**What to produce:** Search the data for the string "WHERE" and copy each line in which it appears.

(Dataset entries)
>>>>
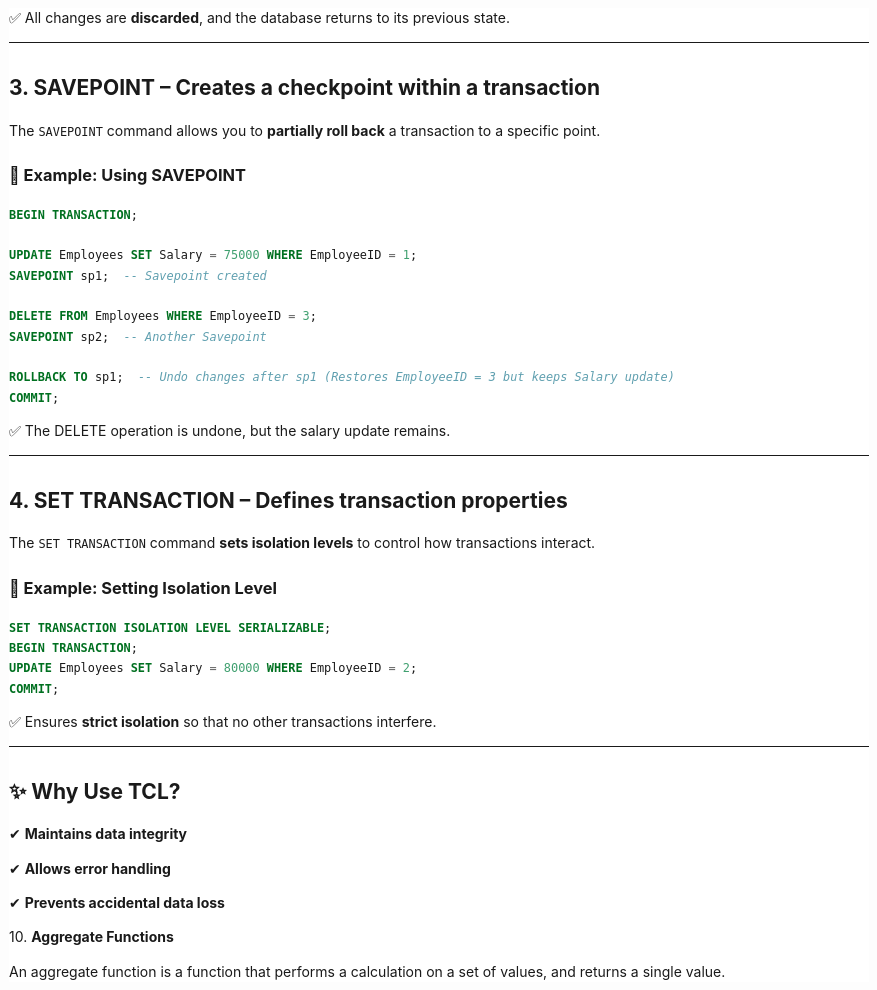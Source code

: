 ✅ All changes are **discarded**, and the database returns to its previous state.

- - -

## **3\. SAVEPOINT** – Creates a checkpoint within a transaction

The `SAVEPOINT` command allows you to **partially roll back** a transaction to a specific point.

### **🔹 Example: Using SAVEPOINT**

```SQL
BEGIN TRANSACTION;

UPDATE Employees SET Salary = 75000 WHERE EmployeeID = 1;
SAVEPOINT sp1;  -- Savepoint created

DELETE FROM Employees WHERE EmployeeID = 3;
SAVEPOINT sp2;  -- Another Savepoint

ROLLBACK TO sp1;  -- Undo changes after sp1 (Restores EmployeeID = 3 but keeps Salary update)
COMMIT;
```

✅ The DELETE operation is undone, but the salary update remains.

- - -

## **4\. SET TRANSACTION** – Defines transaction properties

The `SET TRANSACTION` command **sets isolation levels** to control how transactions interact.

### **🔹 Example: Setting Isolation Level**

```SQL
SET TRANSACTION ISOLATION LEVEL SERIALIZABLE;
BEGIN TRANSACTION;
UPDATE Employees SET Salary = 80000 WHERE EmployeeID = 2;
COMMIT;
```

✅ Ensures **strict isolation** so that no other transactions interfere.

- - -

## **✨ Why Use TCL?**

✔ **Maintains data integrity**

✔ **Allows error handling**

✔ **Prevents accidental data loss**

10\. **Aggregate Functions**

An aggregate function is a function that performs a calculation on a set of values, and returns a single value.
<<<<
**Answer section:**
UPDATE Employees SET Salary = 75000 WHERE EmployeeID = 1;
DELETE FROM Employees WHERE EmployeeID = 3;
UPDATE Employees SET Salary = 80000 WHERE EmployeeID = 2;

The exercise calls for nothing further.